*** DATA SHOWN Section Begins ***
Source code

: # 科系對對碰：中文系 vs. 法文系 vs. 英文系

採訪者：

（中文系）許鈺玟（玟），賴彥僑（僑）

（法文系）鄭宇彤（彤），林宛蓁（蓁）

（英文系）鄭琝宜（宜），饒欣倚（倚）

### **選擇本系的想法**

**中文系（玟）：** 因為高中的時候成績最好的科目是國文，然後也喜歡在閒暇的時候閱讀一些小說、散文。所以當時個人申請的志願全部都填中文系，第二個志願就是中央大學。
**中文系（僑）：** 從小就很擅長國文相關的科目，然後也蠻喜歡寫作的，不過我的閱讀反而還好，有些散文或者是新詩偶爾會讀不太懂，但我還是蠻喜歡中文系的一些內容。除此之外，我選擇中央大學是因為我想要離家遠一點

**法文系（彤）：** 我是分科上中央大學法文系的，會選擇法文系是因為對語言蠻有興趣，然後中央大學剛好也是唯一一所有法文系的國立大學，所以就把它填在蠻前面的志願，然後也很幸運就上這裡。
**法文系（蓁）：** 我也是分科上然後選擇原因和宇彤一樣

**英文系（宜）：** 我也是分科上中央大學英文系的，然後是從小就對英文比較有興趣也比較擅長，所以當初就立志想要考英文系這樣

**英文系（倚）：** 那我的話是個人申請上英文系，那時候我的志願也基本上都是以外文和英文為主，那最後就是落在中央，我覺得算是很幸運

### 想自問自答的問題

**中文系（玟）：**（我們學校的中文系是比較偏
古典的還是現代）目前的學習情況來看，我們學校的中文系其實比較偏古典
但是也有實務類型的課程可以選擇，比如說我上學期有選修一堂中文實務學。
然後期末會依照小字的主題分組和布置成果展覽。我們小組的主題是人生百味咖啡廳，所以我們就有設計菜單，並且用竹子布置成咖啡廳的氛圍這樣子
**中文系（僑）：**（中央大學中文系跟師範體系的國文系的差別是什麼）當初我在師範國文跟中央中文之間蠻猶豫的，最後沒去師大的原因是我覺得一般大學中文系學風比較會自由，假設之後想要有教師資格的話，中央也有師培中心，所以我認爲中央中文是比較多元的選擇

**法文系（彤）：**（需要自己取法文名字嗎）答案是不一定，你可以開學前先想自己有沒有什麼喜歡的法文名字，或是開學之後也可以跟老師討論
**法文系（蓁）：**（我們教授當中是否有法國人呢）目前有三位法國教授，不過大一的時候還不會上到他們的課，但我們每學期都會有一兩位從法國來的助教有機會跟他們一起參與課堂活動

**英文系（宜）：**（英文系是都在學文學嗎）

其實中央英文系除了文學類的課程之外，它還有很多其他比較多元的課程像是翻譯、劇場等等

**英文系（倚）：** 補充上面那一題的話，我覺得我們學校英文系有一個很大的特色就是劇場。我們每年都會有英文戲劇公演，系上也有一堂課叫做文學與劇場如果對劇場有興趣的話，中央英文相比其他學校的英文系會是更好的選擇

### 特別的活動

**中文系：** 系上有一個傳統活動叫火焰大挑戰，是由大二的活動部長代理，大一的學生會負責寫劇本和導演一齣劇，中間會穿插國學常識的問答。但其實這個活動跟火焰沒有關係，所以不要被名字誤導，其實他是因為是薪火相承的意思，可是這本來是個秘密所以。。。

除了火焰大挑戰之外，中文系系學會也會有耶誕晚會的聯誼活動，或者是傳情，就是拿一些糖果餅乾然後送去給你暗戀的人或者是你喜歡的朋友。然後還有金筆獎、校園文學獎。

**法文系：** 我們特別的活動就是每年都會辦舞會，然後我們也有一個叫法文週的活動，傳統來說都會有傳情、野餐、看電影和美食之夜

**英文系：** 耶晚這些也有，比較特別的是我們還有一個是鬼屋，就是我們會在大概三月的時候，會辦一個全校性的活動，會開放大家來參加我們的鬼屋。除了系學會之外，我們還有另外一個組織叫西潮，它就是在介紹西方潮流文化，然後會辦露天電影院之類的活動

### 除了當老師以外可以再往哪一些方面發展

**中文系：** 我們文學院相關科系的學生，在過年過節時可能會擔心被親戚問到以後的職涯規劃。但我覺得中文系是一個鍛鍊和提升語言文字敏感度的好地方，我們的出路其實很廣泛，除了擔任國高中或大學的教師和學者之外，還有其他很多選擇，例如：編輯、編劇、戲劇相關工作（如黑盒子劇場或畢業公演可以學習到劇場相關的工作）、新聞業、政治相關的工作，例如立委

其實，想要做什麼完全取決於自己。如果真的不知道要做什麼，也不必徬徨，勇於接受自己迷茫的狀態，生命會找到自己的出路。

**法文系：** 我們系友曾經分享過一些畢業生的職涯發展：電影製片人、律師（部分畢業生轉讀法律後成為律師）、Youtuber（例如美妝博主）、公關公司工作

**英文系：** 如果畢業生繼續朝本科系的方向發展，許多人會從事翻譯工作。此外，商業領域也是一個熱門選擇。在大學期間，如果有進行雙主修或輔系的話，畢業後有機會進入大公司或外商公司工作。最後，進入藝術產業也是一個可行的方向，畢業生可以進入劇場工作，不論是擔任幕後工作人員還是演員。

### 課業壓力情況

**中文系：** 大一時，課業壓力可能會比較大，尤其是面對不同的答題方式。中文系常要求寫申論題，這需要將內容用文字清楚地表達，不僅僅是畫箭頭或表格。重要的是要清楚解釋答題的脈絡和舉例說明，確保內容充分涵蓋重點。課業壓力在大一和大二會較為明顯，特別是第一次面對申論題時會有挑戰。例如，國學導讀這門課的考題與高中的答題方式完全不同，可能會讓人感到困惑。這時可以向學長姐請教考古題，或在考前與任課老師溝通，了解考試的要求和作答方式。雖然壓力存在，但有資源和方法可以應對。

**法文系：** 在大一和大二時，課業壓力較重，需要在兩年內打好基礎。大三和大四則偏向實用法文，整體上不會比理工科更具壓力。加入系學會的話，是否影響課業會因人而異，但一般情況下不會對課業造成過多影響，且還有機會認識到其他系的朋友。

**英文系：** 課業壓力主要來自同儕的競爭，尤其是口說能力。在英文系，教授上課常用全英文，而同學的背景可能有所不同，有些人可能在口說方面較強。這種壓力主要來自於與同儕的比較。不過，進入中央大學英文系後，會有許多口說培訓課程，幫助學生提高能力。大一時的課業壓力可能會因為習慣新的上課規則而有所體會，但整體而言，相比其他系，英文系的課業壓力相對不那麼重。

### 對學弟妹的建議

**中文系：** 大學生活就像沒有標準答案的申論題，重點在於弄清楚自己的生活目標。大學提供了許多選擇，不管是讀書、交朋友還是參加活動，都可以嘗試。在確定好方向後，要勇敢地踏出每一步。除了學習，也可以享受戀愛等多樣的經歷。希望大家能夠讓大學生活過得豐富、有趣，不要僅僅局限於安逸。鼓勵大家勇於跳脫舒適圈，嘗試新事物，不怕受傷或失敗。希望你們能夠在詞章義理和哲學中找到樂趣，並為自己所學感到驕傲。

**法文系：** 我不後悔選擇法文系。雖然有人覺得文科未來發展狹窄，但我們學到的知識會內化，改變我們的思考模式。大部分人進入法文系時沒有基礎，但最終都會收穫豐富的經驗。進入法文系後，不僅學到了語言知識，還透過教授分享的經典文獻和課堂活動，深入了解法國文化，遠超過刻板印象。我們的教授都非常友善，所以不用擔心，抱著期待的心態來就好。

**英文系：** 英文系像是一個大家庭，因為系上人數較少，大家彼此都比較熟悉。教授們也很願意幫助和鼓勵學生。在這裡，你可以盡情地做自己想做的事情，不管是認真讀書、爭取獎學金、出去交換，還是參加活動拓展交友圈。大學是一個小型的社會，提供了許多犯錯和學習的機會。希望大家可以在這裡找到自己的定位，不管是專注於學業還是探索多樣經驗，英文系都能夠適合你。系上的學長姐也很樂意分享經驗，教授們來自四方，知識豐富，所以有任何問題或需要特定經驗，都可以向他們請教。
*** DATA SHOWN Section Ends ***
From the first line to the last, print the listing above exactly.

Source code

: # 科系對對碰：中文系 vs. 法文系 vs. 英文系

採訪者：

（中文系）許鈺玟（玟），賴彥僑（僑）

（法文系）鄭宇彤（彤），林宛蓁（蓁）

（英文系）鄭琝宜（宜），饒欣倚（倚）

### **選擇本系的想法**

**中文系（玟）：** 因為高中的時候成績最好的科目是國文，然後也喜歡在閒暇的時候閱讀一些小說、散文。所以當時個人申請的志願全部都填中文系，第二個志願就是中央大學。
**中文系（僑）：** 從小就很擅長國文相關的科目，然後也蠻喜歡寫作的，不過我的閱讀反而還好，有些散文或者是新詩偶爾會讀不太懂，但我還是蠻喜歡中文系的一些內容。除此之外，我選擇中央大學是因為我想要離家遠一點

**法文系（彤）：** 我是分科上中央大學法文系的，會選擇法文系是因為對語言蠻有興趣，然後中央大學剛好也是唯一一所有法文系的國立大學，所以就把它填在蠻前面的志願，然後也很幸運就上這裡。
**法文系（蓁）：** 我也是分科上然後選擇原因和宇彤一樣

**英文系（宜）：** 我也是分科上中央大學英文系的，然後是從小就對英文比較有興趣也比較擅長，所以當初就立志想要考英文系這樣

**英文系（倚）：** 那我的話是個人申請上英文系，那時候我的志願也基本上都是以外文和英文為主，那最後就是落在中央，我覺得算是很幸運

### 想自問自答的問題

**中文系（玟）：**（我們學校的中文系是比較偏
古典的還是現代）目前的學習情況來看，我們學校的中文系其實比較偏古典
但是也有實務類型的課程可以選擇，比如說我上學期有選修一堂中文實務學。
然後期末會依照小字的主題分組和布置成果展覽。我們小組的主題是人生百味咖啡廳，所以我們就有設計菜單，並且用竹子布置成咖啡廳的氛圍這樣子
**中文系（僑）：**（中央大學中文系跟師範體系的國文系的差別是什麼）當初我在師範國文跟中央中文之間蠻猶豫的，最後沒去師大的原因是我覺得一般大學中文系學風比較會自由，假設之後想要有教師資格的話，中央也有師培中心，所以我認爲中央中文是比較多元的選擇

**法文系（彤）：**（需要自己取法文名字嗎）答案是不一定，你可以開學前先想自己有沒有什麼喜歡的法文名字，或是開學之後也可以跟老師討論
**法文系（蓁）：**（我們教授當中是否有法國人呢）目前有三位法國教授，不過大一的時候還不會上到他們的課，但我們每學期都會有一兩位從法國來的助教有機會跟他們一起參與課堂活動

**英文系（宜）：**（英文系是都在學文學嗎）

其實中央英文系除了文學類的課程之外，它還有很多其他比較多元的課程像是翻譯、劇場等等

**英文系（倚）：** 補充上面那一題的話，我覺得我們學校英文系有一個很大的特色就是劇場。我們每年都會有英文戲劇公演，系上也有一堂課叫做文學與劇場如果對劇場有興趣的話，中央英文相比其他學校的英文系會是更好的選擇

### 特別的活動

**中文系：** 系上有一個傳統活動叫火焰大挑戰，是由大二的活動部長代理，大一的學生會負責寫劇本和導演一齣劇，中間會穿插國學常識的問答。但其實這個活動跟火焰沒有關係，所以不要被名字誤導，其實他是因為是薪火相承的意思，可是這本來是個秘密所以。。。

除了火焰大挑戰之外，中文系系學會也會有耶誕晚會的聯誼活動，或者是傳情，就是拿一些糖果餅乾然後送去給你暗戀的人或者是你喜歡的朋友。然後還有金筆獎、校園文學獎。

**法文系：** 我們特別的活動就是每年都會辦舞會，然後我們也有一個叫法文週的活動，傳統來說都會有傳情、野餐、看電影和美食之夜

**英文系：** 耶晚這些也有，比較特別的是我們還有一個是鬼屋，就是我們會在大概三月的時候，會辦一個全校性的活動，會開放大家來參加我們的鬼屋。除了系學會之外，我們還有另外一個組織叫西潮，它就是在介紹西方潮流文化，然後會辦露天電影院之類的活動

### 除了當老師以外可以再往哪一些方面發展

**中文系：** 我們文學院相關科系的學生，在過年過節時可能會擔心被親戚問到以後的職涯規劃。但我覺得中文系是一個鍛鍊和提升語言文字敏感度的好地方，我們的出路其實很廣泛，除了擔任國高中或大學的教師和學者之外，還有其他很多選擇，例如：編輯、編劇、戲劇相關工作（如黑盒子劇場或畢業公演可以學習到劇場相關的工作）、新聞業、政治相關的工作，例如立委

其實，想要做什麼完全取決於自己。如果真的不知道要做什麼，也不必徬徨，勇於接受自己迷茫的狀態，生命會找到自己的出路。

**法文系：** 我們系友曾經分享過一些畢業生的職涯發展：電影製片人、律師（部分畢業生轉讀法律後成為律師）、Youtuber（例如美妝博主）、公關公司工作

**英文系：** 如果畢業生繼續朝本科系的方向發展，許多人會從事翻譯工作。此外，商業領域也是一個熱門選擇。在大學期間，如果有進行雙主修或輔系的話，畢業後有機會進入大公司或外商公司工作。最後，進入藝術產業也是一個可行的方向，畢業生可以進入劇場工作，不論是擔任幕後工作人員還是演員。

### 課業壓力情況

**中文系：** 大一時，課業壓力可能會比較大，尤其是面對不同的答題方式。中文系常要求寫申論題，這需要將內容用文字清楚地表達，不僅僅是畫箭頭或表格。重要的是要清楚解釋答題的脈絡和舉例說明，確保內容充分涵蓋重點。課業壓力在大一和大二會較為明顯，特別是第一次面對申論題時會有挑戰。例如，國學導讀這門課的考題與高中的答題方式完全不同，可能會讓人感到困惑。這時可以向學長姐請教考古題，或在考前與任課老師溝通，了解考試的要求和作答方式。雖然壓力存在，但有資源和方法可以應對。

**法文系：** 在大一和大二時，課業壓力較重，需要在兩年內打好基礎。大三和大四則偏向實用法文，整體上不會比理工科更具壓力。加入系學會的話，是否影響課業會因人而異，但一般情況下不會對課業造成過多影響，且還有機會認識到其他系的朋友。

**英文系：** 課業壓力主要來自同儕的競爭，尤其是口說能力。在英文系，教授上課常用全英文，而同學的背景可能有所不同，有些人可能在口說方面較強。這種壓力主要來自於與同儕的比較。不過，進入中央大學英文系後，會有許多口說培訓課程，幫助學生提高能力。大一時的課業壓力可能會因為習慣新的上課規則而有所體會，但整體而言，相比其他系，英文系的課業壓力相對不那麼重。

### 對學弟妹的建議

**中文系：** 大學生活就像沒有標準答案的申論題，重點在於弄清楚自己的生活目標。大學提供了許多選擇，不管是讀書、交朋友還是參加活動，都可以嘗試。在確定好方向後，要勇敢地踏出每一步。除了學習，也可以享受戀愛等多樣的經歷。希望大家能夠讓大學生活過得豐富、有趣，不要僅僅局限於安逸。鼓勵大家勇於跳脫舒適圈，嘗試新事物，不怕受傷或失敗。希望你們能夠在詞章義理和哲學中找到樂趣，並為自己所學感到驕傲。

**法文系：** 我不後悔選擇法文系。雖然有人覺得文科未來發展狹窄，但我們學到的知識會內化，改變我們的思考模式。大部分人進入法文系時沒有基礎，但最終都會收穫豐富的經驗。進入法文系後，不僅學到了語言知識，還透過教授分享的經典文獻和課堂活動，深入了解法國文化，遠超過刻板印象。我們的教授都非常友善，所以不用擔心，抱著期待的心態來就好。

**英文系：** 英文系像是一個大家庭，因為系上人數較少，大家彼此都比較熟悉。教授們也很願意幫助和鼓勵學生。在這裡，你可以盡情地做自己想做的事情，不管是認真讀書、爭取獎學金、出去交換，還是參加活動拓展交友圈。大學是一個小型的社會，提供了許多犯錯和學習的機會。希望大家可以在這裡找到自己的定位，不管是專注於學業還是探索多樣經驗，英文系都能夠適合你。系上的學長姐也很樂意分享經驗，教授們來自四方，知識豐富，所以有任何問題或需要特定經驗，都可以向他們請教。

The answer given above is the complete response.